■ Problem to solve:
Report only the number of lines below in which the string "voting" appears.

==== Data provided

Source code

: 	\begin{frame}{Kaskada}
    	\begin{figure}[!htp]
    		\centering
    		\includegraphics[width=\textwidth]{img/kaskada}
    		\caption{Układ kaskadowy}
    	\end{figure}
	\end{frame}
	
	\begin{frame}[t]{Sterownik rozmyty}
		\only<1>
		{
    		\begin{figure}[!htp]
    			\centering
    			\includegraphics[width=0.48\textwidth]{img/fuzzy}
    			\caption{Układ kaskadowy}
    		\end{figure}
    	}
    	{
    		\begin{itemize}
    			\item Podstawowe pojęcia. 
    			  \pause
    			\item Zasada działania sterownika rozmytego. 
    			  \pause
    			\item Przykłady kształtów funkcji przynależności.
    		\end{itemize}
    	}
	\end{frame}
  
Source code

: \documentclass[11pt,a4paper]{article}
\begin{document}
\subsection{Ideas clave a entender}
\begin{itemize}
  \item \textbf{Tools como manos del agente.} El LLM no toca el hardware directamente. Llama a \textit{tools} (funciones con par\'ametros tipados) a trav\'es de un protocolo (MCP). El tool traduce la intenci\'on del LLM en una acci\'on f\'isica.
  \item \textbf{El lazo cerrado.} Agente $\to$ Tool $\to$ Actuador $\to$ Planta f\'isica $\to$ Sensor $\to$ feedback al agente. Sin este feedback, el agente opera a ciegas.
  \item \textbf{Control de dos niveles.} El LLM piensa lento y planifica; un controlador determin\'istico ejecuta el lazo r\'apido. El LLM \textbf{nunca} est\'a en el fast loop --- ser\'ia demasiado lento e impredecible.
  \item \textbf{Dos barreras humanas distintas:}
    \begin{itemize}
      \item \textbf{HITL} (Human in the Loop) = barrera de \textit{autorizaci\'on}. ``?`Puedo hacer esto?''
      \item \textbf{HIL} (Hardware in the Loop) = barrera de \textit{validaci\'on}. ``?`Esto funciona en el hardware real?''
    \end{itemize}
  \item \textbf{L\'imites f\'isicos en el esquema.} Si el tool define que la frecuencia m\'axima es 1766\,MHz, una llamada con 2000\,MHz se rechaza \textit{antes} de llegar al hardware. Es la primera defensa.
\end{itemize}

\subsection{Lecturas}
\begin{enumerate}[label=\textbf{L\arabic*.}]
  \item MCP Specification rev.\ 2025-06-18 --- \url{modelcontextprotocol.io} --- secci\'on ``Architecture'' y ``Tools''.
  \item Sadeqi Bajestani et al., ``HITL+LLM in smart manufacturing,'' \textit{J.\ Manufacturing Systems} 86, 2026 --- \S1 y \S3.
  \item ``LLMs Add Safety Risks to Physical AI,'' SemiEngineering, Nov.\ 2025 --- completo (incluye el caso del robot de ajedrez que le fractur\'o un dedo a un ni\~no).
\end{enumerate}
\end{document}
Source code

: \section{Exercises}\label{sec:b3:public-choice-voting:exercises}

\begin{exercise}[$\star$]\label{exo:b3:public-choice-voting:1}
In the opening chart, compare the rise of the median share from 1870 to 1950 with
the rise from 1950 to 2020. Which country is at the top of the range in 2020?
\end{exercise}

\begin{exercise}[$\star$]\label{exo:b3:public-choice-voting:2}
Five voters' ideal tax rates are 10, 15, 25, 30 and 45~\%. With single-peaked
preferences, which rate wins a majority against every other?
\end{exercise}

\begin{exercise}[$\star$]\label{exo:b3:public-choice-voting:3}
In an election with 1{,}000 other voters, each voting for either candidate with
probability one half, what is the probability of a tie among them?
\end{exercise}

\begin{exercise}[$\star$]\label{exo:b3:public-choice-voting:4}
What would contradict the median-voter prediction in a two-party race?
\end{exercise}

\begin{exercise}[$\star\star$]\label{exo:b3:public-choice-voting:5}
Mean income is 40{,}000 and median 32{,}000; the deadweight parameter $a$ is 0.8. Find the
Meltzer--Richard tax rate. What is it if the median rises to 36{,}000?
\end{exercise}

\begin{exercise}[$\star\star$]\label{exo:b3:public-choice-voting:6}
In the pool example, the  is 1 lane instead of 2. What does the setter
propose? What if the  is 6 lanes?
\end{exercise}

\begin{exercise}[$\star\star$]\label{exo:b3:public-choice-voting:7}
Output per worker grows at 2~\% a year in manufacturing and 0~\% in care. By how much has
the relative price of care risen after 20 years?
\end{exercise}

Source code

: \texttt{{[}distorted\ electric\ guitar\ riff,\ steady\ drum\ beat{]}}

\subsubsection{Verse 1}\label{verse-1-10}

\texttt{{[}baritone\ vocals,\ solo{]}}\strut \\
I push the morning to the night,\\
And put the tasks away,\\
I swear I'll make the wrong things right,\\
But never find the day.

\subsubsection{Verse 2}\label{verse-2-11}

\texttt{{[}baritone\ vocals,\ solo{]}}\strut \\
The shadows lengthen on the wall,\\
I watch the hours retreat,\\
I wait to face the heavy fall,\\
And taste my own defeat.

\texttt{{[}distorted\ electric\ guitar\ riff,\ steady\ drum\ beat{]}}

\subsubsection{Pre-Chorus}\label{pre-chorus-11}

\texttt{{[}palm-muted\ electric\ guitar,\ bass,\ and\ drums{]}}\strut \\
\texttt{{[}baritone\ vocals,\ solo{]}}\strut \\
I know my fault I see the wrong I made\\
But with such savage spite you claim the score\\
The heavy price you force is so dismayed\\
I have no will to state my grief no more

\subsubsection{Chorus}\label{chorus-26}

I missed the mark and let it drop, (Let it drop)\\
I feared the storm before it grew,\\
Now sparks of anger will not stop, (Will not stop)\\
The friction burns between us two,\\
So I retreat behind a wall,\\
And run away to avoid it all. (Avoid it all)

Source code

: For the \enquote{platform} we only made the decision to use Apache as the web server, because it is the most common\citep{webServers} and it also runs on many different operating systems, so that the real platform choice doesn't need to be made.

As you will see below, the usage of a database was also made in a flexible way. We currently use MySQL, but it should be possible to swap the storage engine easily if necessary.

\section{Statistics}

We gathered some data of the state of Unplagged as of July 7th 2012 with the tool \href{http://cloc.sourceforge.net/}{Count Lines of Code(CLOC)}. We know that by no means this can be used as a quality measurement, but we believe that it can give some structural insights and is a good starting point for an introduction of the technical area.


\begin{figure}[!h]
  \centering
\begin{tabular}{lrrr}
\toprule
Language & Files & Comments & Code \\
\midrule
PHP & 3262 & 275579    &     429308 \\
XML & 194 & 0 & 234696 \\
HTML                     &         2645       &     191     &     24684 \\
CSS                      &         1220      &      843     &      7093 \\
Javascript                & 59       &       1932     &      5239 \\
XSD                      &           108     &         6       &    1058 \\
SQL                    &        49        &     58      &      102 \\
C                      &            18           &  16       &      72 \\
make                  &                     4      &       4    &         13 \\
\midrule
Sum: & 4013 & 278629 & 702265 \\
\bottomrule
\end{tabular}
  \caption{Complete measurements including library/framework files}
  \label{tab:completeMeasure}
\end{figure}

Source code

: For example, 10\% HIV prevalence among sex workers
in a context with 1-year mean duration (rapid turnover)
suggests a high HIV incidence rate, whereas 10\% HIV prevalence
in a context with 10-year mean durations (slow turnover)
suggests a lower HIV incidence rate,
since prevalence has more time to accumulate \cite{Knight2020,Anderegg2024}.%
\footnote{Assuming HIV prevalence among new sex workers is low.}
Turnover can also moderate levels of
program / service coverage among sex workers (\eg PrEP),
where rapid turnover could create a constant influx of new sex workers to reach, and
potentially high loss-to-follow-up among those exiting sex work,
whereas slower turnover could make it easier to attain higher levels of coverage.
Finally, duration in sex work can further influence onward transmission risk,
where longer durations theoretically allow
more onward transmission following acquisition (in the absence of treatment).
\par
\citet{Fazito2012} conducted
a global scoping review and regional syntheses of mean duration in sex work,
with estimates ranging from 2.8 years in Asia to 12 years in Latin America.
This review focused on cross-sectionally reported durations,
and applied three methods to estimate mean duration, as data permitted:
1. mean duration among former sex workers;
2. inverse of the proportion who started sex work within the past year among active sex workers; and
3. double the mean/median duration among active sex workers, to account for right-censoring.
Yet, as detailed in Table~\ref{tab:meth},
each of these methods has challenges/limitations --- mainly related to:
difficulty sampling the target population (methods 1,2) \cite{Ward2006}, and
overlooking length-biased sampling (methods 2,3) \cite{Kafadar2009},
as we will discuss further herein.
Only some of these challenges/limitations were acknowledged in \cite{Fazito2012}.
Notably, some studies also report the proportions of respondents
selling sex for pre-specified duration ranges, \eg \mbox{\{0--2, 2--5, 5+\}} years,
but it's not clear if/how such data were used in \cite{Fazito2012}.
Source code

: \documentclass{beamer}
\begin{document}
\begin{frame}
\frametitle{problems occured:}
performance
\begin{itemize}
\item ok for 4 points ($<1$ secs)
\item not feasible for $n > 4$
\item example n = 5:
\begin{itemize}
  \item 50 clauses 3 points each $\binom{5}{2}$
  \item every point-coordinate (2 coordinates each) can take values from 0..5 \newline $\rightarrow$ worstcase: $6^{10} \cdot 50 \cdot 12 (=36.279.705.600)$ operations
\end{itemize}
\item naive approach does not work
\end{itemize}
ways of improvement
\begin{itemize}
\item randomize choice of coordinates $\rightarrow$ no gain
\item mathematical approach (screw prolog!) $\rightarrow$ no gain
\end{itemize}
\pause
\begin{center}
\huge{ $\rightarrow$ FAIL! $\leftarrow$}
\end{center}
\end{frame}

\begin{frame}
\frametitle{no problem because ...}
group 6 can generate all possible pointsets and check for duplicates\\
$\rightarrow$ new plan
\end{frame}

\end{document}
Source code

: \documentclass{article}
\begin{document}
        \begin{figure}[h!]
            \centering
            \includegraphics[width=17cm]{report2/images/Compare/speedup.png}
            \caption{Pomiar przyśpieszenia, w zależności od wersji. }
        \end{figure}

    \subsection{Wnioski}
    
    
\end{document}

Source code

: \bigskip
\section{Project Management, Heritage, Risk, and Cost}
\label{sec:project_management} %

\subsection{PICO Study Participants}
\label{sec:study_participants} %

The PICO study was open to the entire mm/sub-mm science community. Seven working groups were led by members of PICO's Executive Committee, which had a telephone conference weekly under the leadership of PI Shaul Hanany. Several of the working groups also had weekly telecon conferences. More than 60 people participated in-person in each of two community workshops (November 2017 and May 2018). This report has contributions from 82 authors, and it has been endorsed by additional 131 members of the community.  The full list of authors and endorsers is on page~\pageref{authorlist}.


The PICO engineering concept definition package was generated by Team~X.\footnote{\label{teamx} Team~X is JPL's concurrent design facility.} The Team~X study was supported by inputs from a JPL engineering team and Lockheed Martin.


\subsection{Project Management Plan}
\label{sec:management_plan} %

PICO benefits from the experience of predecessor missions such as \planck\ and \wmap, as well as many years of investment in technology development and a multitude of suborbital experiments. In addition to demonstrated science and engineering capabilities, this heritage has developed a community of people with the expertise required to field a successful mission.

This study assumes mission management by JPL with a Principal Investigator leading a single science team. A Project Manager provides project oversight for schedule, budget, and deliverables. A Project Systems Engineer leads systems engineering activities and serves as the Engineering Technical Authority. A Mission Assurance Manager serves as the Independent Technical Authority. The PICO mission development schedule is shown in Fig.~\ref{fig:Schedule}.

========

■ Answer box:
9